Work to be completed:
Set down the listing below verbatim, but only from its first line through the line containing "将从 q 中推导出来）。".

Exercise input:
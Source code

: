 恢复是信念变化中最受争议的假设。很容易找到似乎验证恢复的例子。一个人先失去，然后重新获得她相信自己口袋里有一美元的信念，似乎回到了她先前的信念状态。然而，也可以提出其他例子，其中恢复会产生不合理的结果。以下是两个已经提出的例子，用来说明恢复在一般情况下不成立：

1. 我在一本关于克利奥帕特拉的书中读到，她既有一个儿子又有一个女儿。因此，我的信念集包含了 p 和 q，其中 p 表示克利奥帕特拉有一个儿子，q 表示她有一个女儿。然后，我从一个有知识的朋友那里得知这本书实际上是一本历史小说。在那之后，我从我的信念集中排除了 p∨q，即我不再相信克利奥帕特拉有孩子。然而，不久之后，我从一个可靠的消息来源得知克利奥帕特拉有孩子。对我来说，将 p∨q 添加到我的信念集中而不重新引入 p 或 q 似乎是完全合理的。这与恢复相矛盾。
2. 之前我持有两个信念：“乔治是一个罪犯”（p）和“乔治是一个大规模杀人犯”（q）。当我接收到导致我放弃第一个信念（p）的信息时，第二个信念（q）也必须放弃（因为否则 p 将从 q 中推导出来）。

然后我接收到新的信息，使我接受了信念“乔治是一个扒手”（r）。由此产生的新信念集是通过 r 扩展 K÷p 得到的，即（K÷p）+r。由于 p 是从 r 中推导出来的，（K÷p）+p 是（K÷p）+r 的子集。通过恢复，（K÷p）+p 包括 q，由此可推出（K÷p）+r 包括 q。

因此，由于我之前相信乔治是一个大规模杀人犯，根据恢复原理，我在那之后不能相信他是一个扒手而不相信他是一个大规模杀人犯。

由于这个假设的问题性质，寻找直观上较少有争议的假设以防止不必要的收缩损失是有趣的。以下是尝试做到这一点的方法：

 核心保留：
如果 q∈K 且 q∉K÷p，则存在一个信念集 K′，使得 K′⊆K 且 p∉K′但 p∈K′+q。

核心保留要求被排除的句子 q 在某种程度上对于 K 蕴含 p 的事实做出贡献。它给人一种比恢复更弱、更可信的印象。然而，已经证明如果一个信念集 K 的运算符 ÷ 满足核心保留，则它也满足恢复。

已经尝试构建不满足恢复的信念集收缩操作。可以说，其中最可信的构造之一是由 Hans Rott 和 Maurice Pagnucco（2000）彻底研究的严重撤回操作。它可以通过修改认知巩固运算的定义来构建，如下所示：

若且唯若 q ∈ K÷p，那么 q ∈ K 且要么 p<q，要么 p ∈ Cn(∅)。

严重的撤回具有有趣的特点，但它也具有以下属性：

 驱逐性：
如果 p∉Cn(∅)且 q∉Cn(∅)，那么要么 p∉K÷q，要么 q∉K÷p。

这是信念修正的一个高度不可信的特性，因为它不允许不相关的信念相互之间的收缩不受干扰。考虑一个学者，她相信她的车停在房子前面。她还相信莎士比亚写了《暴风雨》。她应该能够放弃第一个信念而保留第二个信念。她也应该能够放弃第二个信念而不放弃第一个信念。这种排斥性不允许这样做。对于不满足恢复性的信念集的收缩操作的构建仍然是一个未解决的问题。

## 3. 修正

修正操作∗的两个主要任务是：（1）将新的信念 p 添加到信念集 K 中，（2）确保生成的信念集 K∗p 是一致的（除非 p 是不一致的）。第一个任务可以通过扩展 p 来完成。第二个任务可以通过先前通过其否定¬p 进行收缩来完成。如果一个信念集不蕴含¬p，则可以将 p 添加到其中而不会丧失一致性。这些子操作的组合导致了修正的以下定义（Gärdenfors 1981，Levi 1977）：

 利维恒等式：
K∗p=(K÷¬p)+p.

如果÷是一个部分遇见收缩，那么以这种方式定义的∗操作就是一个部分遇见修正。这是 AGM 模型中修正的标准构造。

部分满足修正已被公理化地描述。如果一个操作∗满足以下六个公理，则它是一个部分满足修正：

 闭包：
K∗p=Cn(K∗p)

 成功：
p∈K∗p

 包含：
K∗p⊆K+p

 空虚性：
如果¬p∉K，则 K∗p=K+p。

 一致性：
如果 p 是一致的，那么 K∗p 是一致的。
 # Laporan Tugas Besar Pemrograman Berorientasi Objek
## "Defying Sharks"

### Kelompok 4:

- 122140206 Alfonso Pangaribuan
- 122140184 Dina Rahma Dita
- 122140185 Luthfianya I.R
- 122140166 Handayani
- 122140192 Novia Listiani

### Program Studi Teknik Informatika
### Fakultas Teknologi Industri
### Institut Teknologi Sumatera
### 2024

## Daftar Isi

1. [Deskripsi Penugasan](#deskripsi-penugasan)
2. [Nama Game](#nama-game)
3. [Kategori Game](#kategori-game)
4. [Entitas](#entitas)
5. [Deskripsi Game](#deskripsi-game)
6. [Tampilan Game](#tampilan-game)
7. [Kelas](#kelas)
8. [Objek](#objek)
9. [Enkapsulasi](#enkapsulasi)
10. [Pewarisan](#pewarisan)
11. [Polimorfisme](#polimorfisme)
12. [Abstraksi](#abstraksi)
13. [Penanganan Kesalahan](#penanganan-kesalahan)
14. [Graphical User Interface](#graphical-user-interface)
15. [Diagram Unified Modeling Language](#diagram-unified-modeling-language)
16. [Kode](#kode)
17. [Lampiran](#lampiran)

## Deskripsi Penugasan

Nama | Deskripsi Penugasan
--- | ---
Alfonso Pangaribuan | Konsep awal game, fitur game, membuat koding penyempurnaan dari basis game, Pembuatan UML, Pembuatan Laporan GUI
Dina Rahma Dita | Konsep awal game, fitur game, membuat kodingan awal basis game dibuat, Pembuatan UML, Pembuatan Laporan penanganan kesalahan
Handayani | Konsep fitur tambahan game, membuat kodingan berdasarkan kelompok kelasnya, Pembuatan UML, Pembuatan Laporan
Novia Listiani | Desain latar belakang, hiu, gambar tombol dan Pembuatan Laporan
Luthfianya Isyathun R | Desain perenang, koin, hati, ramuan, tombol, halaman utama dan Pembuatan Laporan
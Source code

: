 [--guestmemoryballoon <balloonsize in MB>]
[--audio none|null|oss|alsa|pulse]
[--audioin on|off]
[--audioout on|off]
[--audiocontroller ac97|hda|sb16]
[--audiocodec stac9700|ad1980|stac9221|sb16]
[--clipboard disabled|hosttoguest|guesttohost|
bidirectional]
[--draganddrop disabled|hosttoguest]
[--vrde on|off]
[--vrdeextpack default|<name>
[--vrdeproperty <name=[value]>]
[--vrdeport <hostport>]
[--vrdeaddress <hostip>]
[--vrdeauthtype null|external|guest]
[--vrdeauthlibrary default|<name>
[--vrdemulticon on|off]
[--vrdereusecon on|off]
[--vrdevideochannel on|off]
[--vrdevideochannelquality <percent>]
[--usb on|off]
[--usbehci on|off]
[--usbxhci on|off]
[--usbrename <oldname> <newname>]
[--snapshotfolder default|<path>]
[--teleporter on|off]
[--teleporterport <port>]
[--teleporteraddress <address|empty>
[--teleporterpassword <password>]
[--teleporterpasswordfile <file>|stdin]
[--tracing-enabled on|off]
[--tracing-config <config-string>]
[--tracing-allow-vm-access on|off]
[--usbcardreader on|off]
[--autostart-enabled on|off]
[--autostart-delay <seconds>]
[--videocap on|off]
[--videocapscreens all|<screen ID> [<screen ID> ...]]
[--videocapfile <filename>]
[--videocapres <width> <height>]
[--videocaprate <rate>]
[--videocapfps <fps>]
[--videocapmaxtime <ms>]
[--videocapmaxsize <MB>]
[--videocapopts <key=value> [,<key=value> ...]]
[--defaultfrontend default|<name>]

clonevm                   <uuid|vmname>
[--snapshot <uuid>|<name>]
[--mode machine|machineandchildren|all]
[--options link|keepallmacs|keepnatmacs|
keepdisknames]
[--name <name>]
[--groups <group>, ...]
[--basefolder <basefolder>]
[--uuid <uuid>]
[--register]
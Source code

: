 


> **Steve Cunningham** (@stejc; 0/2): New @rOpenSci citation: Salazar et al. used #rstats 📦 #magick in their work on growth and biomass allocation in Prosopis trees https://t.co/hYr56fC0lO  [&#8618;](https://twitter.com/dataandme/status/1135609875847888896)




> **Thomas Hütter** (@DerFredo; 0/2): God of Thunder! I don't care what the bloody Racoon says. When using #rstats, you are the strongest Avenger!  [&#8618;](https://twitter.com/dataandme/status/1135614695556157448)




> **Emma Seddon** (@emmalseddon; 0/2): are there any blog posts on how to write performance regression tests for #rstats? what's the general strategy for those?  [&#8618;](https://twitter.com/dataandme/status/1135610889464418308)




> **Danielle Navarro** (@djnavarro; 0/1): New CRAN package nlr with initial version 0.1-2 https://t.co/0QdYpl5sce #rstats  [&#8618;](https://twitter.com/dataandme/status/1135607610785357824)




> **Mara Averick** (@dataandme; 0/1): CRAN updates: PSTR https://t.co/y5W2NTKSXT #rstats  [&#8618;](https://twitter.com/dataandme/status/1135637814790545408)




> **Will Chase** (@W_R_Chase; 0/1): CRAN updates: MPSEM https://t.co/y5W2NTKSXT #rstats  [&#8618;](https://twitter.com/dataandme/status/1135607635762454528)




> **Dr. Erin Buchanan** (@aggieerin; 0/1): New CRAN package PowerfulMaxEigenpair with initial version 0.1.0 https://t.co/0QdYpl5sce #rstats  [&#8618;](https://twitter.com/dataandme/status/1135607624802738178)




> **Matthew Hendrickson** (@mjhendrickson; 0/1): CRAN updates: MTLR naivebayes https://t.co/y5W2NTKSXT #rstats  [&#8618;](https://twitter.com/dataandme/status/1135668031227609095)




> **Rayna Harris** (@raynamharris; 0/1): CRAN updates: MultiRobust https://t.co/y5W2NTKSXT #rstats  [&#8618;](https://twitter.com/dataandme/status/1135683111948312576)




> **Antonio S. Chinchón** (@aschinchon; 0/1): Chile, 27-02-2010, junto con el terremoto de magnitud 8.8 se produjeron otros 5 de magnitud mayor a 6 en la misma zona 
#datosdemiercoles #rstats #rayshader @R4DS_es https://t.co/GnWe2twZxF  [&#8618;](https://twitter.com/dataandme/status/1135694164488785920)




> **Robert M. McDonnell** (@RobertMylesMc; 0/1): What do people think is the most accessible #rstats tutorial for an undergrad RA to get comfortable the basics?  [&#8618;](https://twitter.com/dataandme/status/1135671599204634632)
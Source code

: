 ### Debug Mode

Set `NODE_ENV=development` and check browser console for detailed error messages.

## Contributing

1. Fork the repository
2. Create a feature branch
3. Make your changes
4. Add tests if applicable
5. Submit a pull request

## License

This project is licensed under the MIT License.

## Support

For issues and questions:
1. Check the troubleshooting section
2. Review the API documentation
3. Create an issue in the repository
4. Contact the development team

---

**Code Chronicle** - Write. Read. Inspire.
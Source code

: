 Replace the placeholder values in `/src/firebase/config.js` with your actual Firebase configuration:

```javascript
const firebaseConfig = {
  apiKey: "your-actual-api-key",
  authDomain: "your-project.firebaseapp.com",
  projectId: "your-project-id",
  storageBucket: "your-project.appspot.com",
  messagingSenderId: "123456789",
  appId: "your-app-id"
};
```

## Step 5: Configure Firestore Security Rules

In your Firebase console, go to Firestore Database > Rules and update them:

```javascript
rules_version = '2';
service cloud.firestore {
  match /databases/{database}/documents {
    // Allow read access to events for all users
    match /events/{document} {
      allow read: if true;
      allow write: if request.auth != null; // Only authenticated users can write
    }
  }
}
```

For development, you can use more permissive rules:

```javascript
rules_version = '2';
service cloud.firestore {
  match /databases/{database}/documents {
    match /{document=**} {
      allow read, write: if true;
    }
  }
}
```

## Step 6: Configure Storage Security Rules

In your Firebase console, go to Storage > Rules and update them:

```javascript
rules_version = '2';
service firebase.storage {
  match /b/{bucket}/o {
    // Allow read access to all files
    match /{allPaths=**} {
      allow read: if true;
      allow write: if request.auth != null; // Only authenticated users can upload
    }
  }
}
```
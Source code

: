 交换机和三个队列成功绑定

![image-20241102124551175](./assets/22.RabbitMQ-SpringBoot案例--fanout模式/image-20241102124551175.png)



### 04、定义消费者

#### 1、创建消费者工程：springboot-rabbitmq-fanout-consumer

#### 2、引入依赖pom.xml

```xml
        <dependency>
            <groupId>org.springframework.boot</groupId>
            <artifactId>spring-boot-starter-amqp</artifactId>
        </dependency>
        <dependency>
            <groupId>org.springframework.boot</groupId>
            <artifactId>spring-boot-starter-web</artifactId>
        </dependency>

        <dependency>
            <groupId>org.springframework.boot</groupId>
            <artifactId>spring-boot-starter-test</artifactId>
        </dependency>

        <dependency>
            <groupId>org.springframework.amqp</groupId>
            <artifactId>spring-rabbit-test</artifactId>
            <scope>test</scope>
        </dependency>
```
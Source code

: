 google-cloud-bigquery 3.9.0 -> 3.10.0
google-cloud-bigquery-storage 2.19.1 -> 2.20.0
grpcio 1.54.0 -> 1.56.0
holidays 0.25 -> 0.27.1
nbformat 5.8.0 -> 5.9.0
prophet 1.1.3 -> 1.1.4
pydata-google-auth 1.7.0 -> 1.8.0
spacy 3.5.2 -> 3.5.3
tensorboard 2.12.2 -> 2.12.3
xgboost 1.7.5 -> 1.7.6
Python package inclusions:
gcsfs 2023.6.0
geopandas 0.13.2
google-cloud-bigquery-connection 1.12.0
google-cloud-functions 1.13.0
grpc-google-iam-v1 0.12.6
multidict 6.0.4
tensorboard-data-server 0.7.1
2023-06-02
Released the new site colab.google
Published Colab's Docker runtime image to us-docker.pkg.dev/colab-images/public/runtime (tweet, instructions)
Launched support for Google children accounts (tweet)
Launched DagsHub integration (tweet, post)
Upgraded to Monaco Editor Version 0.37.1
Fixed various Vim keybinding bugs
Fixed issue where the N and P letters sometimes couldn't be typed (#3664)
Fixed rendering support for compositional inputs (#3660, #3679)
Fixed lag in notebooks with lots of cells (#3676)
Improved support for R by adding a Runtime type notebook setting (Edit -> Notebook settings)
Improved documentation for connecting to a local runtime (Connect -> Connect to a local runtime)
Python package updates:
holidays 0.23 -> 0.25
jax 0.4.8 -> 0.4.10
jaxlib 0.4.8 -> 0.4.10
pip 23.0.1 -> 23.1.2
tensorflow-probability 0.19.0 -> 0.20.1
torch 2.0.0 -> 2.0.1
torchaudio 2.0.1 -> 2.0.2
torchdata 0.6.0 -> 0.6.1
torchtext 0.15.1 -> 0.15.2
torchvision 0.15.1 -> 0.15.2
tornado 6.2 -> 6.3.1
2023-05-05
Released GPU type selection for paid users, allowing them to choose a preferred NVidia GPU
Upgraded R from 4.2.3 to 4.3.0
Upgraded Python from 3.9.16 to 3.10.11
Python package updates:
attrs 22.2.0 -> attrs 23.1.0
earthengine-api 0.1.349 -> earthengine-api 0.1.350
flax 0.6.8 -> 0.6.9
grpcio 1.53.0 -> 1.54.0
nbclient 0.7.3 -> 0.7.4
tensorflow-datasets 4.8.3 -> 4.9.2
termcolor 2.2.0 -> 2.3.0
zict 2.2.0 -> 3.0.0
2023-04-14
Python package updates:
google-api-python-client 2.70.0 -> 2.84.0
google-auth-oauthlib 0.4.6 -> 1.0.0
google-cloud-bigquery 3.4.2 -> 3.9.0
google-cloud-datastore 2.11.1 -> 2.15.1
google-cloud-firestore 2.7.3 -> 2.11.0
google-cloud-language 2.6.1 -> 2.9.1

Your solution:
Source code

: 恢复是信念变化中最受争议的假设。很容易找到似乎验证恢复的例子。一个人先失去，然后重新获得她相信自己口袋里有一美元的信念，似乎回到了她先前的信念状态。然而，也可以提出其他例子，其中恢复会产生不合理的结果。以下是两个已经提出的例子，用来说明恢复在一般情况下不成立：

1. 我在一本关于克利奥帕特拉的书中读到，她既有一个儿子又有一个女儿。因此，我的信念集包含了 p 和 q，其中 p 表示克利奥帕特拉有一个儿子，q 表示她有一个女儿。然后，我从一个有知识的朋友那里得知这本书实际上是一本历史小说。在那之后，我从我的信念集中排除了 p∨q，即我不再相信克利奥帕特拉有孩子。然而，不久之后，我从一个可靠的消息来源得知克利奥帕特拉有孩子。对我来说，将 p∨q 添加到我的信念集中而不重新引入 p 或 q 似乎是完全合理的。这与恢复相矛盾。
2. 之前我持有两个信念：“乔治是一个罪犯”（p）和“乔治是一个大规模杀人犯”（q）。当我接收到导致我放弃第一个信念（p）的信息时，第二个信念（q）也必须放弃（因为否则 p 将从 q 中推导出来）。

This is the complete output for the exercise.